Isso não significa que os pesquisadores nesses domínios estejam comprometidos. Tampouco significa que não haja direções de pesquisa que possam mitigar tais dependências. Significa, no entanto, que as questões e incentivos que animam o campo nem sempre são os pesquisadores individuais que decidem. E que os termos do campo — incluindo quais perguntas valem a pena responder e quais respostas resultarão em subsídios, prêmios e estabilidade — são desordenadamente moldados pela virada corporativa para IA intensiva em recursos e pelos incentivos da indústria de tecnologia que a impulsionam.
Um movimento recente da Universidade de Stanford ilustra essa dinâmica. Em agosto de 2021, a universidade anunciou o novo Centro de Pesquisa em Modelos de Fundação (CRFM), cujo lançamento foi acompanhado por um relatório de mais de 100 autores que caracteriza esses modelos como uma “mudança de paradigma” em IA significativa o suficiente para justificar um novo e caro centro de pesquisa4. Ao longo do relatório, os modelos de base são considerados inevitáveis, de ponta e resultado do progresso científico.
O que são modelos de fundação? Não é surpresa se você não souber. O nome foi cunhado por Stanford em seu relatório e materiais de lançamento do CRFM, renomeando o que antes se conhecia como modelos de linguagem grandes (LLMs). LLMs — pense em GPT-3 e BERT, entre outros — são algumas das técnicas mais intensivas de dados e computação em IA e, portanto, estão entre as mais capturadas pela indústria. Eles também ganharam muita atenção da mídia recente e foram sujeitos a fortes críticas sobre o viés das técnicas, os custos ambientais e o poder concentrado5.
Além de simplesmente valorizar as técnicas capturadas pela indústria como de ponta, a rebranding de Stanford trabalha para distanciar os LLMs desse legado de crítica. E embora o relatório reconheça que “a pesquisa sobre a construção de modelos de fundação em si ocorreu quase exclusivamente na indústria”, ele enquadra as questões de poder concentrado não como questões que deveriam nos fazer reconsiderar a confiança nessas tecnologias, mas sim como problemas que podem ser resolvidos facilitando restrições de controle para que instituições como Stanford também obtenham um pedaço: “A indústria em última análise toma decisões concretas sobre como os modelos de fundação serão implantados, mas também devemos nos apoiar na academia, com sua diversidade disciplinar e incentivos não comerciais”6.
Os esforços para expandir o acesso à pesquisa de IA também seguem esse padrão, considerando formas de IA de uso intensivo de dados e computação e concentrando-se exclusivamente em como fazer com que mais pessoas tenham acesso a esses recursos concentrados.

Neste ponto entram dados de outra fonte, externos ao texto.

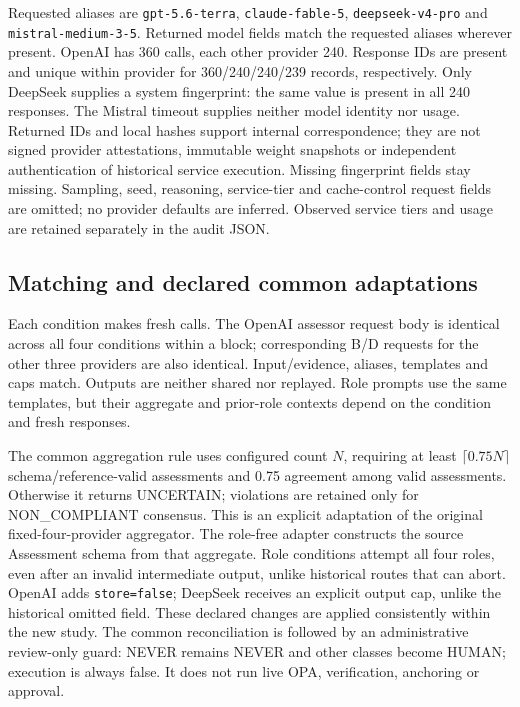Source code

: \begin{revision}
Requested aliases are \texttt{gpt-5.6-terra}, \texttt{claude-fable-5},
\texttt{deepseek-v4-pro} and \texttt{mistral-medium-3-5}. Returned model fields
match the requested aliases wherever present. OpenAI has 360 calls, each
other provider 240. Response IDs are present and unique within provider for
360/240/240/239 records, respectively. Only DeepSeek supplies a system
fingerprint: the same value is present in all 240 responses. The Mistral
timeout supplies neither model identity nor usage. Returned IDs and local
hashes support internal correspondence; they are not signed provider
attestations, immutable weight snapshots or independent authentication of
historical service execution. Missing fingerprint fields stay missing.
Sampling, seed, reasoning, service-tier and cache-control request fields
are omitted; no provider defaults are inferred. Observed service tiers and
usage are retained separately in the audit JSON.

\subsection{Matching and declared common adaptations}
Each condition makes fresh calls. The OpenAI assessor request body is
identical across all four conditions within a block; corresponding B/D
requests for the other three providers are also identical. Input/evidence,
aliases, templates and caps match. Outputs are neither shared nor replayed.
Role prompts use the same templates, but their aggregate and prior-role
contexts depend on the condition and fresh responses.

The common aggregation rule uses configured count $N$, requiring at least
$\lceil0.75N\rceil$ schema/reference-valid assessments and 0.75 agreement
among valid assessments. Otherwise it returns UNCERTAIN; violations are
retained only for NON\_COMPLIANT consensus. This is an explicit adaptation
of the original fixed-four-provider aggregator. The role-free adapter
constructs the source Assessment schema from that aggregate. Role conditions
attempt all four roles, even after an invalid intermediate output, unlike
historical routes that can abort. OpenAI adds \texttt{store=false}; DeepSeek
receives an explicit output cap, unlike the historical omitted field.
These declared changes are applied consistently within the new study.
The common reconciliation is followed by an administrative review-only
guard: NEVER remains NEVER and other classes become HUMAN; execution is
always false. It does not run live OPA, verification, anchoring or approval.


\end{revision}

Ao examinar uma “solução” proposta para esse problema de estrutura restrita, ficamos cara a cara com a extensão da captura da indústria.

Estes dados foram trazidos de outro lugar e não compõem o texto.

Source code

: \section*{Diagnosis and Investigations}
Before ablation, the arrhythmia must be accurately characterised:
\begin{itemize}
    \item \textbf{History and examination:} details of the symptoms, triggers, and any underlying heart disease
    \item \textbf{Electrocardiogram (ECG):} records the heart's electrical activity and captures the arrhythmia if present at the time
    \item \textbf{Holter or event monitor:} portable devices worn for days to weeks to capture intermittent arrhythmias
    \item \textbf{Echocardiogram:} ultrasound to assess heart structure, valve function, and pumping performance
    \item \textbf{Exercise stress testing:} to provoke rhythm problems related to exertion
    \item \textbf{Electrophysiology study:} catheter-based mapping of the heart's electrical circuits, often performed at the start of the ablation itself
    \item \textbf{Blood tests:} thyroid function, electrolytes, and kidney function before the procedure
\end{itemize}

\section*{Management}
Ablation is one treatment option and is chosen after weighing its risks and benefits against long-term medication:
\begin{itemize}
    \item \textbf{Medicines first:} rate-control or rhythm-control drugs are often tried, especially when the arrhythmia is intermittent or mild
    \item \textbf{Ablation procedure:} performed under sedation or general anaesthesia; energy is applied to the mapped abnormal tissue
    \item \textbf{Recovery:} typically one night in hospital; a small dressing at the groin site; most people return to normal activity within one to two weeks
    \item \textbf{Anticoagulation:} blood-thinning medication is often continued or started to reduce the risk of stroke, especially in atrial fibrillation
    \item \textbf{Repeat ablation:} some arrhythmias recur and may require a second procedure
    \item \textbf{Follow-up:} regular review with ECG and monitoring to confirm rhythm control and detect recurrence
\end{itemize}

Em março de 2020, a Comissão de Segurança Nacional de Inteligência Artificial (NSCAI), presidida pelo ex-CEO do Google Eric Schmidt e dirigida por outros executivos de tecnologia, recomendou que o governo dos EUA financiasse o que chamou de infraestrutura nacional de pesquisa de IA, em nome da “democratização” do acesso à pesquisa de IA. Essa recomendação foi adotada na Lei de Autorização de Defesa Nacional (NDAA) de 2021, que determina a criação de “um sistema que forneça a pesquisadores e estudantes de campos e disciplinas científicas acesso a recursos de computação, co-localizados com conjuntos de dados governamentais e não governamentais publicamente disponíveis e prontos para a inteligência artificial”7. Seguindo a diretiva da NDAA, o Escritório de Política Científica e Tecnológica da Casa Branca e a Fundação Nacional de Ciência lançaram recentemente o National AI Research Resource (NAIRR), nomeando uma força-tarefa para arquitetar suas políticas e implementação.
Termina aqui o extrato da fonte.